Service Above Self: Child and maternal health – Good news, really bad news

By Kitt Brand on March 24, 2026.

So, which do you want first, the good news or the bad? OK, good news first.

Child mortality (death) and morbidity (near death) in children have improved greatly since 1830, when one third of all children born in Alberta failed to live to their fifth birthday.

That’s 333 deaths per 1,000 births. With vaccinations and antibiotics, that rate has fallen sharply so that by 2020 the figures were five deaths per thousand live births. You math lovers, that’s a drop from 33.33 percent to 0.5 percent. Great news.

Why do Rotarians care? They care because internationally they support programs around the world that improve lives of mothers and children.

So, imagine my shock when I discovered the bad news: Alberta doesn’t have a system for tracking mortality and morbidity of birth mothers and children. As a nation, Canada is also somewhat deaf, dumb, and blind to the need for understanding what causes pregnancies to go awry and what interventions can save lives. As two researchers noted in Fly on the Wall: Improving maternal health outcomes in Canada 2024:

“For every one woman who dies, 85-100 nearly die” in child bearing. Says scientific observer Rohan D’Souze, “I do believe it’s an equity issue. Women’s health is often not prioritized. That’s the problem with our society.”
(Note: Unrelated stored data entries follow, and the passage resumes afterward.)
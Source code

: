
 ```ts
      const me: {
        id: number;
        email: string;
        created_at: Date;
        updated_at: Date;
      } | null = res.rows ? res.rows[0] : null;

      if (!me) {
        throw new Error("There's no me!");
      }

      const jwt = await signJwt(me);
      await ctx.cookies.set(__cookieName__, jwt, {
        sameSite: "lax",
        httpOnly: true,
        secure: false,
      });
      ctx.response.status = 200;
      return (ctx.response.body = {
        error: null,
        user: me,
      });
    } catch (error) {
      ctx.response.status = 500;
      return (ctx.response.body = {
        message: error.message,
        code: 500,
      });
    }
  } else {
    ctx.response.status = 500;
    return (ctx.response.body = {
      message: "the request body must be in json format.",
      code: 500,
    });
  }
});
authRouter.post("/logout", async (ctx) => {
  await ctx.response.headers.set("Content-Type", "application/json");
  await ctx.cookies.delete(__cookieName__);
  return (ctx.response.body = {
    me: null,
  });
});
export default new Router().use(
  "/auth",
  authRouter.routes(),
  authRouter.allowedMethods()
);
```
Shocker Alert: There is no national system to gather data about maternal deaths, near misses, or pregnancy outcomes. In fact, there are only seven provinces and territories that have any system for capturing information about pregnancy outcomes.

These so-called systems are incompatible. In fact, even maternal deaths are defined differently by region. Unimaginable!

There is no existing way in Canada to share conditions and responses to treatments that result in maternal death, serious conditions, or recovery. That’s staggering when doctors know that the three most frequent causes of death and near-death during pregnancy are pre-eclampsia, eclampsia, and hemolysis (the breakdown of red blood cells with elevated liver enzymes, and low platelets) – aka bleeding to death.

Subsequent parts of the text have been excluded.